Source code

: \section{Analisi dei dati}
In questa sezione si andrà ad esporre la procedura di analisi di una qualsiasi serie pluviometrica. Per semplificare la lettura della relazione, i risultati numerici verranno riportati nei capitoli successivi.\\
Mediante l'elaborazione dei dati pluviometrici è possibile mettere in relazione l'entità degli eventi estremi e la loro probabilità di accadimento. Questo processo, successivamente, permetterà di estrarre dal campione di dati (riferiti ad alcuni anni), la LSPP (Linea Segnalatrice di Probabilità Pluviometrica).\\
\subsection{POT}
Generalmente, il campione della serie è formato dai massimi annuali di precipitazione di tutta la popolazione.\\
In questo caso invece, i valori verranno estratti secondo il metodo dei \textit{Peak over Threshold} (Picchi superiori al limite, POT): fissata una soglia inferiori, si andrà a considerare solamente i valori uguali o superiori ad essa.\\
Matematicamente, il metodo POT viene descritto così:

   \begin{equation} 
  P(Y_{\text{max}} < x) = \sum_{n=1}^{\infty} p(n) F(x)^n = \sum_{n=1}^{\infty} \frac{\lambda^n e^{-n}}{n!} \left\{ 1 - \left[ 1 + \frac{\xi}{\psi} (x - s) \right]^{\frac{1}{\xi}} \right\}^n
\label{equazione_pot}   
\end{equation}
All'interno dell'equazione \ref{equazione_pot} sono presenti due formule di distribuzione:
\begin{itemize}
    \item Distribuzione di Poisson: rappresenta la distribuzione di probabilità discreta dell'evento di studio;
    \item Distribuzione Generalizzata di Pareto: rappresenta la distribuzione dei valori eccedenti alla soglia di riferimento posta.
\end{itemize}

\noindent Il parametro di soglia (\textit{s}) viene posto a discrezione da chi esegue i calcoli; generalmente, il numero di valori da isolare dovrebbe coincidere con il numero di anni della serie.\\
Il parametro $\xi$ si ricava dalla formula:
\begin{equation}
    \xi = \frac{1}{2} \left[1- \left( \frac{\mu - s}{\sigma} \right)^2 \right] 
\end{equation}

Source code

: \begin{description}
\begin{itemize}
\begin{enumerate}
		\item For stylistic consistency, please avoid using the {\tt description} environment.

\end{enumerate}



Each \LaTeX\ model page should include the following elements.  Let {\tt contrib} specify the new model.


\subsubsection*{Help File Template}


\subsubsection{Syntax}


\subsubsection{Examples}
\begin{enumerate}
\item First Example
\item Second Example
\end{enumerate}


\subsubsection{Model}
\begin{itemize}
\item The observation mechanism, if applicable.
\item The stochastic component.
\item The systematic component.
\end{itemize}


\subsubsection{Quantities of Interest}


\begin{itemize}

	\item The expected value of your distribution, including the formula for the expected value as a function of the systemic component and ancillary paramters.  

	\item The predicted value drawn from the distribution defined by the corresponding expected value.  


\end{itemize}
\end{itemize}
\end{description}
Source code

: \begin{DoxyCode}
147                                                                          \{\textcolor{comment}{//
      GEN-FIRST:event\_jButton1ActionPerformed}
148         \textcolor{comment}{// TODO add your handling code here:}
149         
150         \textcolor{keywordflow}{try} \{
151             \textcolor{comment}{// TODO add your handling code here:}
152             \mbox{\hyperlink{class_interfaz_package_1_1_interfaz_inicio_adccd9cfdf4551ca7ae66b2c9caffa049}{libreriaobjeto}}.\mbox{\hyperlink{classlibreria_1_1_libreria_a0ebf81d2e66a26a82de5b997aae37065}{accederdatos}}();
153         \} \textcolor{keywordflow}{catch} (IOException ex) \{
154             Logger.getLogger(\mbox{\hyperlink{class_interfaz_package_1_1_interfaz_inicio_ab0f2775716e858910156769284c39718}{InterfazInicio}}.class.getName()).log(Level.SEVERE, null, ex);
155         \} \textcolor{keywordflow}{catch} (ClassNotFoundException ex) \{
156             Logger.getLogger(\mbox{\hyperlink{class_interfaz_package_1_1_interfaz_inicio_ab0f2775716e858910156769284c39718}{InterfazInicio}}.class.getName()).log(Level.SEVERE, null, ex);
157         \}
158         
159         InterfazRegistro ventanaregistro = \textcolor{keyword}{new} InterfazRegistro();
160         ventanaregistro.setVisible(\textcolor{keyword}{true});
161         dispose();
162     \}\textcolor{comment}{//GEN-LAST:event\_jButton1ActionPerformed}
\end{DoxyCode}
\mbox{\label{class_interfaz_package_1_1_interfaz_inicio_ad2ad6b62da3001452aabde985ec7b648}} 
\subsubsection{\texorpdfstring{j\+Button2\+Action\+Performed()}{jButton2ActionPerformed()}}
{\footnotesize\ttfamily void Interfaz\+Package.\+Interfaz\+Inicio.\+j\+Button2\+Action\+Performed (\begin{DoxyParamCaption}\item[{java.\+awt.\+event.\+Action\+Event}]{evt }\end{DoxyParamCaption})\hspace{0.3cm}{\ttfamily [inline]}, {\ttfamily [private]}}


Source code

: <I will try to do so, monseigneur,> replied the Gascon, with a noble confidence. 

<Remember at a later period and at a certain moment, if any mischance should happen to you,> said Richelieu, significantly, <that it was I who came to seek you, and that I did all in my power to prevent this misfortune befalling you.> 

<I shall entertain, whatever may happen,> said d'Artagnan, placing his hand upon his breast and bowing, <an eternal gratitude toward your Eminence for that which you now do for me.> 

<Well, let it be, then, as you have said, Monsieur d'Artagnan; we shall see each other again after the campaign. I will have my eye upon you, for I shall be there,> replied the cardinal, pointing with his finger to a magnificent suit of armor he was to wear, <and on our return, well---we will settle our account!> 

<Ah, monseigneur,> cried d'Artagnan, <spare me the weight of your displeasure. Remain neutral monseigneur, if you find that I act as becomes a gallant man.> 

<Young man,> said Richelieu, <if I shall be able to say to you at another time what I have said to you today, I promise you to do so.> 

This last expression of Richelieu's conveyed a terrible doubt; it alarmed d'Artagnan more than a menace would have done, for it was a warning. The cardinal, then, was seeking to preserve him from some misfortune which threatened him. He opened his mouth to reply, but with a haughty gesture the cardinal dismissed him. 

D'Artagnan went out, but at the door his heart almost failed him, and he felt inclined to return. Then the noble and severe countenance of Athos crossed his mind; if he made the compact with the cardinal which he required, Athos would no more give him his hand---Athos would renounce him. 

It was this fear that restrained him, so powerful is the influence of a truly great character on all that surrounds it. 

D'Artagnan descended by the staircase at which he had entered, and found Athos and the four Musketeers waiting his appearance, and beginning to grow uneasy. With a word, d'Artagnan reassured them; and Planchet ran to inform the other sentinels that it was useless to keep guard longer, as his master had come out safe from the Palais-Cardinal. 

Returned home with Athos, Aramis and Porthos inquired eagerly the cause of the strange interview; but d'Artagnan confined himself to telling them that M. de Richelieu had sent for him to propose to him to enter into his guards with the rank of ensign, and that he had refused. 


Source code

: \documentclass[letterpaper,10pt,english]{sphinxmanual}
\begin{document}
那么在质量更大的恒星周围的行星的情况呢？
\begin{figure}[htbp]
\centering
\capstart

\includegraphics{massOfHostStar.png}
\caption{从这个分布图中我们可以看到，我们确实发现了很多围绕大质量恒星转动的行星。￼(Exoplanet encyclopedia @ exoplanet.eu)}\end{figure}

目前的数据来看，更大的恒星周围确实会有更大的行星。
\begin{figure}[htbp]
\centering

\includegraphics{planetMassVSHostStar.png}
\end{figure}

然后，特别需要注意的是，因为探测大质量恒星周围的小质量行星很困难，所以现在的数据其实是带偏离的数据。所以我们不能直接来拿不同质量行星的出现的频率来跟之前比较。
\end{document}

┄┄┄┄┄┄┄┄┄┄┄┄┄┄┄┄┄┄┄┄

PROMPT >> Select every line above that contains the word "shall", and copy it.

EXERCISE ANSWER >>
<I shall entertain, whatever may happen,> said d'Artagnan, placing his hand upon his breast and bowing, <an eternal gratitude toward your Eminence for that which you now do for me.> 
<Well, let it be, then, as you have said, Monsieur d'Artagnan; we shall see each other again after the campaign. I will have my eye upon you, for I shall be there,> replied the cardinal, pointing with his finger to a magnificent suit of armor he was to wear, <and on our return, well---we will settle our account!> 
<Young man,> said Richelieu, <if I shall be able to say to you at another time what I have said to you today, I promise you to do so.> 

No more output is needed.